Adenosine monophosphate-activated protein kinase (AMPK) has been studied for its myriad metabolic and mitochondrial benefits in several chronic diseases. Recent studies have uncovered its therapeutic potential against mitochondrial dysfunction in cultured dorsal root ganglion (DRG) neurons isolated from streptozotocin (STZ) induced diabetic rats. The present study is aimed at evaluating the pharmacological efficacy of berberine (BRB), a natural AMPK activator against experimental diabetic neuropathy (DN) phenotype developed in STZ (55 mg/kg, i.p.) induced diabetic rats and neurotoxicity in high-glucose (30 mM) stimulated neuro 2a (N2A) cells. Diabetic-rats have shown reduced expression of p-AMPK (Thr 172) in sciatic nerves with a consequent reduction in mitochondrial biogenesis and autophagy. BRB (50 & 100 mg/kg, po) administration to diabetic rats for 2-weeks rescued mitochondrial functional deficits and autophagy impairment by increasing the p-AMPK expression. BRB administration also augmented the NEF-2 related factor 2 (Nrf2) mediated endogenous antioxidant defence systems to restrain neuronal damage and neuroinflammation. These effects after BRB administration resulted in enhanced conduction velocity, improved nerve blood flow and attenuated hyperalgesia. Similarly, BRB exposure (5 & 10 μM) to N2A cells attenuated high glucose induced ROS generation, mitochondrial membrane depolarization through the promotion of Nrf2 mediated antioxidant defence systems. BRB exposure augmented peroxisome proliferator-activated receptor gamma coactivator 1-alpha (PGC-1α) mediated mitochondrial biogenesis in neuronal cells. Results from this study signify the importance of mitoprotection conferred by BRB in DN and can be used as a preliminary basis for further molecular exploration.

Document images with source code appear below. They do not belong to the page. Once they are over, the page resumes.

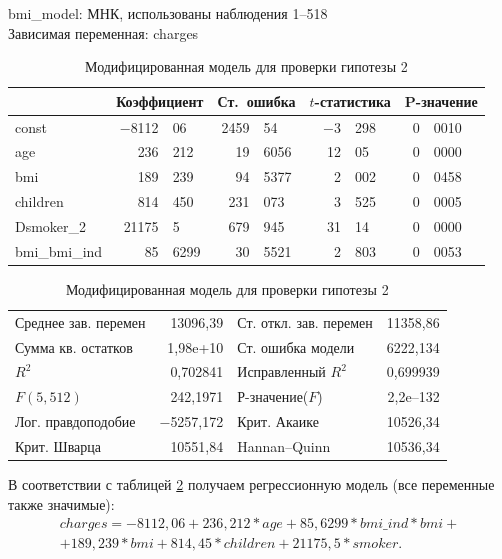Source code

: \documentclass[a4paper,12pt]{article}
\begin{document}
\begin{table}[H]
	\begin{center}
		bmi\_model:
		МНК, использованы наблюдения 1--518\\
		Зависимая переменная: charges\\
		\vspace{1em}
		\begin{tabular}{|l|r@{,}l|r@{,}l|r@{,}l|r@{,}l|}
			\hline
			&
			\multicolumn{2}{c|}{Коэффициент} &
			\multicolumn{2}{c|}{Ст.\ ошибка} &
			\multicolumn{2}{c|}{$t$-статистика} &
			\multicolumn{2}{c|}{P-значение} \\[1ex]
			\hline
			const & $-$8112&06 & 2459&54 & $-$3&298 & 0&0010 \\
			\hline
			age & 236&212 &	19&6056 & 12&05 & 0&0000 \\
			\hline
			bmi & 189&239 & 94&5377 & 2&002 & 0&0458 \\
			\hline
			children & 814&450 & 231&073 & 3&525 & 0&0005 \\
			\hline
			Dsmoker\_2 & 21175&5 & 679&945 & 31&14 & 0&0000 \\
			\hline
			bmi\_bmi\_ind & 85&6299 & 30&5521 &	2&803 &	0&0053 \\
			\hline
		\end{tabular}
		\vspace{1ex}
		\begin{tabular}{lrlr}
			Среднее зав. перемен &  13096,39 & Ст. откл. зав. перемен &  11358,86 \\
			Сумма кв. остатков &  1,98\textrm{e+10} & Ст. ошибка модели &  6222,134 \\
			$R^2$ &  0,702841 & Исправленный $R^2$ &  0,699939 \\
			$F(5, 512)$ &  242,1971 & Р-значение($F$) &  2,2\textrm{e--132} \\
			Лог. правдоподобие & $-$5257,172 & Крит. Акаике &  10526,34 \\
			Крит. Шварца &  10551,84 & Hannan--Quinn &  10536,34 \\
		\end{tabular}
	\end{center}
	\caption{Модифицированная модель для проверки гипотезы 2}
	\label{tab:bmi-model}
\end{table} 

В соответствии с таблицей \ref{tab:bmi-model} получаем регрессионную модель (все переменные также значимые):
\begin{align*}
charges = -8112,06 + 236,212 * age + 85,6299 * bmi\_ind * bmi + \\ + 189,239 * bmi + 814,45 * children + 21175,5 * smoker.
\end{align*}
\end{document}
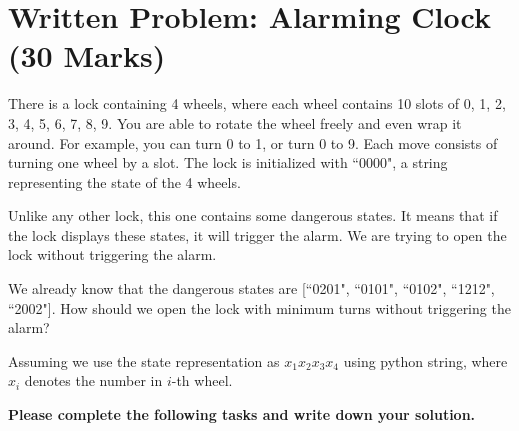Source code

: \documentclass[12pt]{article}
\begin{document}
\section{Written Problem: Alarming Clock (30 Marks)}
There is a lock containing 4 wheels, where each wheel contains 10 slots of 0, 1, 2, 3, 4, 5, 6, 7, 8, 9. You are able to rotate the wheel freely and even wrap it around. For example, you can turn 0 to 1, or turn 0 to 9. Each move consists of turning one wheel by a slot. The lock is initialized with ``0000", a string representing the state of the 4 wheels.

Unlike any other lock, this one contains some dangerous states. It means that if the lock displays these states, it will trigger the alarm. We are trying to open the lock without triggering the alarm.

We already know that the dangerous states are [``0201", ``0101", ``0102", ``1212", ``2002"]. How should we open the lock with minimum turns without triggering the alarm?

Assuming we use the state representation as $x_1x_2x_3x_4$ using python string, where $x_i$ denotes the number in $i$-th wheel.


    {\bf Please complete the following tasks and write down your solution.}
\end{document}
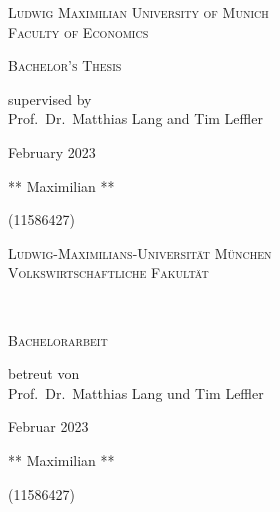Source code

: \begin{titlepage}
    \vspace*{\fill}
    \centering

    \textsc{\Large Ludwig Maximilian University of Munich}\\
    \textsc{Faculty of Economics}


    \vspace{4cm}

    \begin{doublespace}
        \makeatletter
        \textsc{ \Huge \@title}
        \textsc{\Large \@subtitle}
        \makeatother
    \end{doublespace}


    \vspace{3cm}
    \huge \textsc{Bachelor's Thesis}



    \vspace{0.3cm}
    \large \textrm{supervised by\\Prof.~Dr.~Matthias Lang and Tim Leffler}

    \vspace{2cm}
    \huge
    \textrm{February 2023}

    \vspace{2cm}
    \Large{\textrm{** Maximilian **}}

    (11586427)

    \vspace*{\fill}
\end{titlepage}





\begin{titlepage}
    \vspace*{\fill}
    \centering

    \textsc{\Large Ludwig-Maximilians-Universität München}\\
    \textsc{Volkswirtschaftliche Fakultät}

    \vspace{3.2cm}

    \begin{doublespace}
        \makeatletter
        \textsc{ \Huge \titleDE}\\
        \textsc{\Large \subtitleDE}
        \makeatother
    \end{doublespace}


    \vspace{2.7cm}
    \huge \textsc{Bachelorarbeit}



    \vspace{0.3cm}
    \large \textrm{betreut von\\Prof.~Dr.~Matthias Lang und Tim Leffler}

    \vspace{2cm}
    \huge
    \textrm{Februar 2023}

    \vspace{2cm}
    \Large{\textrm{** Maximilian **}}

    (11586427)

    \vspace*{\fill}
\end{titlepage}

腺苷一磷酸激活蛋白激酶（AMPK）已在多种慢性疾病中获得了无数的代谢和线粒体益处。最近的研究发现，它从链脲佐菌素（STZ）诱导的糖尿病大鼠中分离出的培养的背根神经节（DRG）神经元具有抗线粒体功能障碍的治疗潜力。本研究旨在评估小Z碱（BRB）的药理功效，小ber碱（天然AMPK激活剂）可对抗STZ（55 mg / kg，ip）诱导的糖尿病大鼠和高糖（30 mM）刺激的神经2a（N2A）细胞的神经毒性。糖尿病大鼠显示坐骨神经中p-AMPK（Thr 172）的表达减少，从而线粒体的生物发生和自噬减少。给予糖尿病大鼠2周的BRB（50和100 mg / kg，口服）通过增加p-AMPK表达来挽救线粒体功能缺陷和自噬功能障碍。BRB给药还增强了NEF-2相关因子2（Nrf2）介导的内源性抗氧化剂防御系统，以抑制神经元损伤和神经炎症。BRB给药后的这些作用导致传导速度加快，神经血流改善和痛觉过敏减弱。同样，N2A细胞暴露于BRB（5＆10μM）会减弱高糖诱导的ROS的产生，线粒体膜去极化通过促进Nrf2介导的抗氧化防御系统。BRB暴露增加了神经元细胞中过氧化物酶体增殖物激活的受体γ共激活因子1-alpha（PGC-1α）介导的线粒体生物发生。这项研究的结果表明，BRB赋予DN微保护作用的重要性，并可作为进一步分子探索的基础。